Je me suis retrouvé lentement en train de plonger plus profondément dans le moment, puis une sorte de vision a commencé à se dérouler devant moi. J'ai vu de nombreuses scènes - des moments de ma vie où je m’étais blessé et où pleurais, des scènes d'autres personnes dans des combats et des batailles, la cruauté et la violence de l'humanité, l'homme contre l'homme, l'homme contre la femme et enfin l'homme contre la machine . Tout le reste était oublié alors que ces scènes et ces images me traversaient l'esprit, jusqu'à ce que j'entende soudainement la voix de Kuthumi. « Laisse-les s’en aller! » C'est là que ça fait mal; pas dans ton cœur mais dans tous ces souvenirs de ta vie et de tant de vies. Adamus vous a dit des centaines de fois que cela ne vous appartient pas. Laisse-les s’en aller! Il ne s'agit pas d'Amir ou de quelqu'un d'autre se comportant mal envers toi. Toi- et lui - êtes beaucoup plus grands que ces histoires.

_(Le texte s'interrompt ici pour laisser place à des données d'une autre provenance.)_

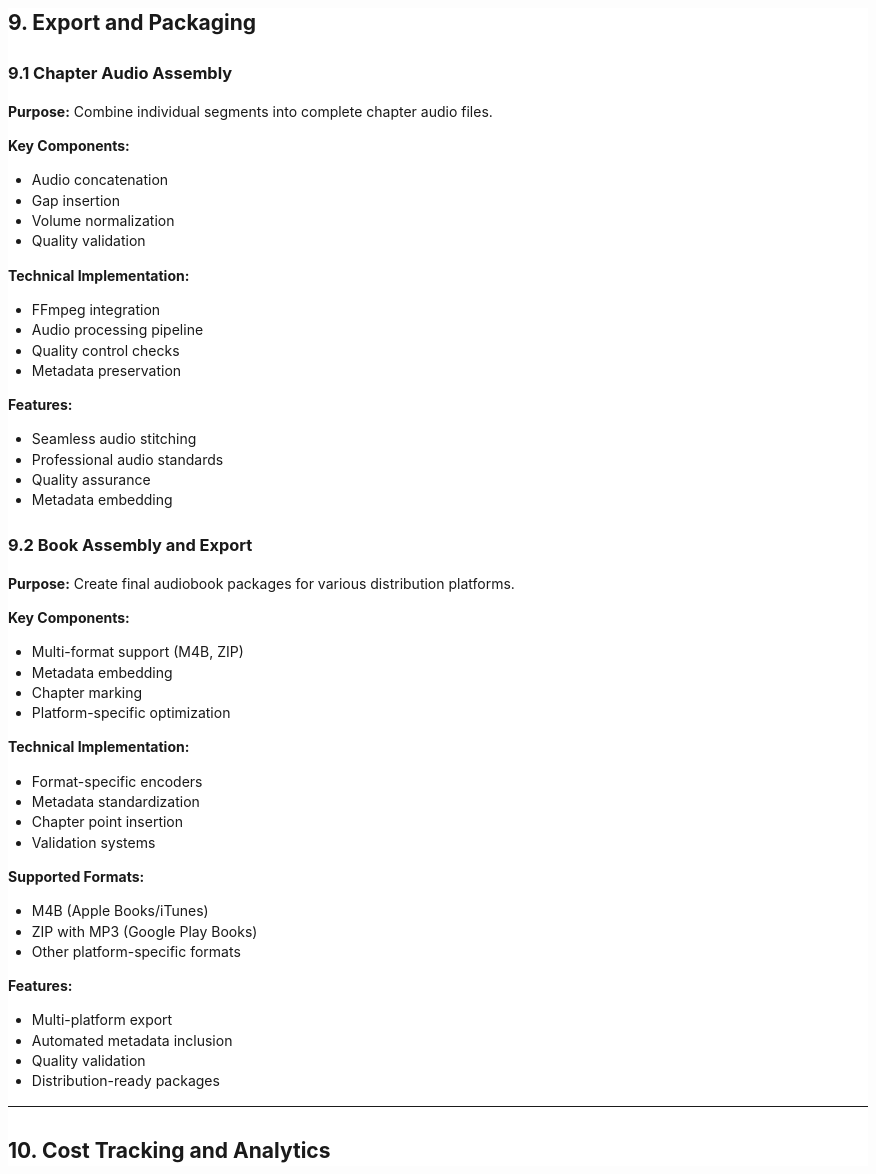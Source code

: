 
## 9. Export and Packaging

### 9.1 Chapter Audio Assembly

**Purpose:** Combine individual segments into complete chapter audio files.

**Key Components:**
- Audio concatenation
- Gap insertion
- Volume normalization
- Quality validation

**Technical Implementation:**
- FFmpeg integration
- Audio processing pipeline
- Quality control checks
- Metadata preservation

**Features:**
- Seamless audio stitching
- Professional audio standards
- Quality assurance
- Metadata embedding

### 9.2 Book Assembly and Export

**Purpose:** Create final audiobook packages for various distribution platforms.

**Key Components:**
- Multi-format support (M4B, ZIP)
- Metadata embedding
- Chapter marking
- Platform-specific optimization

**Technical Implementation:**
- Format-specific encoders
- Metadata standardization
- Chapter point insertion
- Validation systems

**Supported Formats:**
- M4B (Apple Books/iTunes)
- ZIP with MP3 (Google Play Books)
- Other platform-specific formats

**Features:**
- Multi-platform export
- Automated metadata inclusion
- Quality validation
- Distribution-ready packages

---

## 10. Cost Tracking and Analytics
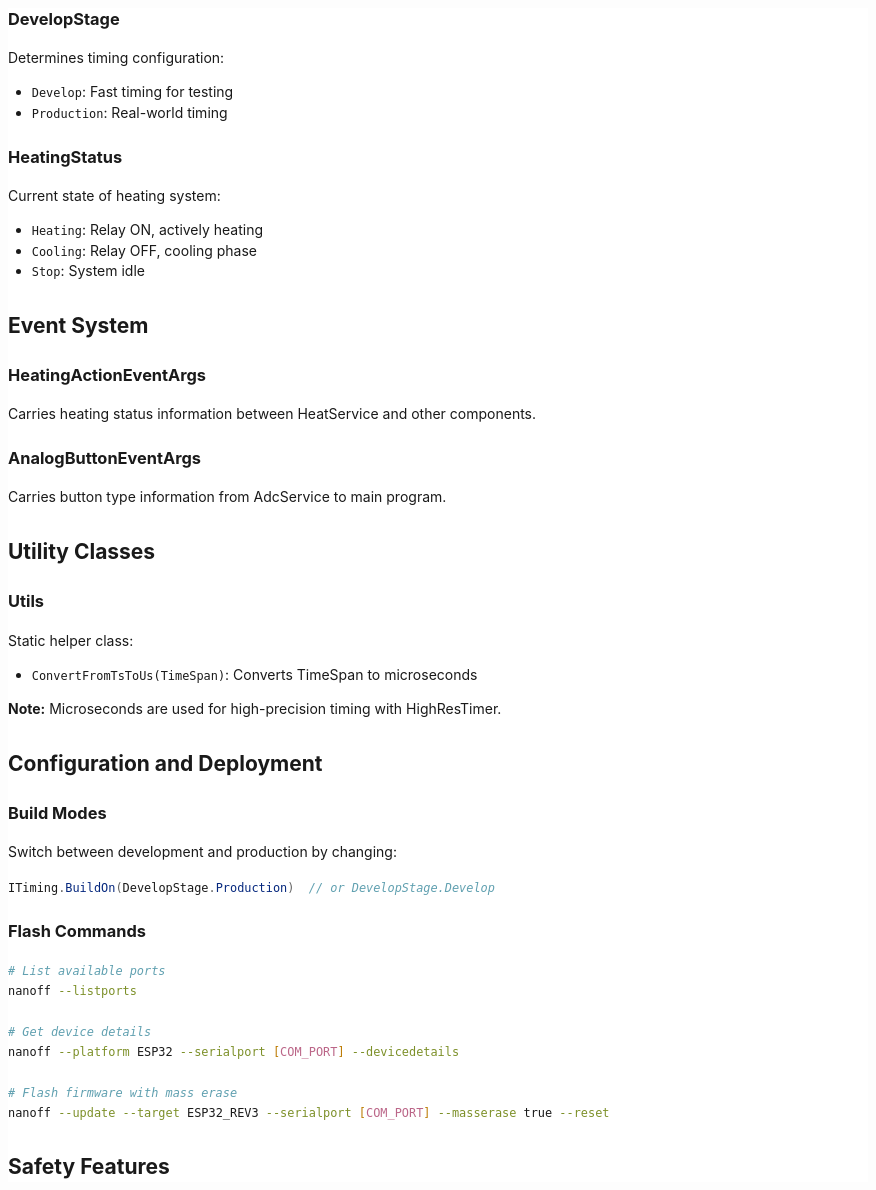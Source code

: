 ### DevelopStage
Determines timing configuration:
- `Develop`: Fast timing for testing
- `Production`: Real-world timing

### HeatingStatus
Current state of heating system:
- `Heating`: Relay ON, actively heating
- `Cooling`: Relay OFF, cooling phase
- `Stop`: System idle

## Event System

### HeatingActionEventArgs
Carries heating status information between HeatService and other components.

### AnalogButtonEventArgs
Carries button type information from AdcService to main program.

## Utility Classes

### Utils
Static helper class:
- `ConvertFromTsToUs(TimeSpan)`: Converts TimeSpan to microseconds

**Note:** Microseconds are used for high-precision timing with HighResTimer.

## Configuration and Deployment

### Build Modes
Switch between development and production by changing:
```csharp
ITiming.BuildOn(DevelopStage.Production)  // or DevelopStage.Develop
```

### Flash Commands
```bash
# List available ports
nanoff --listports

# Get device details
nanoff --platform ESP32 --serialport [COM_PORT] --devicedetails

# Flash firmware with mass erase
nanoff --update --target ESP32_REV3 --serialport [COM_PORT] --masserase true --reset
```

## Safety Features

« Tu es souverain, tu es le Maître. »
Pendant que Kuthumi continuait, je sentis une lueur de lumière scintiller dans le cœur que je croyais brisé. "Ne vois-tu pas, Maître G, que tout change? Ils doivent changer, car le changement c'est la vie. Les anciennes cravates doivent être déliées, les anciens liens lâchés, les anciennes amitiés et les relations dissoutes afin de pouvoir être recréées à partir d'un nouvel espace.
C'est dans la redécouverte, la recréation et la ré-expérience que le cœur humain trouve la vraie joie. Mon cher ami, penses-tu être le seul à avoir été blessé? Le seul avec des choses terribles qui lui ont été dites ? Je t'assure que non. Il y a assez de douleur pour noyer le monde si c'est tout ce que tu vois. Mais regarde! Dit-il en montrant du doigt le rideau où l'on pouvait voir une faible lumière. "Une nouvelle aube arrive toujours, les ombres de la nuit sont toujours effacées, et le Maître est devenu un peu plus sage."
Soudain, j'ai senti une main sur mon bras, quelqu'un me secouer. J'ouvris les yeux et vis le visage d'Einat près du mien. "Tu étais en train de rêver ?" Demanda-t-elle. "Tu criais : "Laisse-les s’en aller, Laisse-les s’en aller!".
« Oh, oui. Je faisais un rêve, un rêve très étrange, mais un bon rêve », répondis-je. Il faisait encore nuit, avec encore un peu de temps pour dormir. Tandis que je la prenais tendrement dans mes bras et dérivais vers le pays des rêves, j'entendais le grondement d'un camion qui s'éloignait, et le son, de quelqu'un qui chantait un air obscène de Bollywood, s'estomper au loin.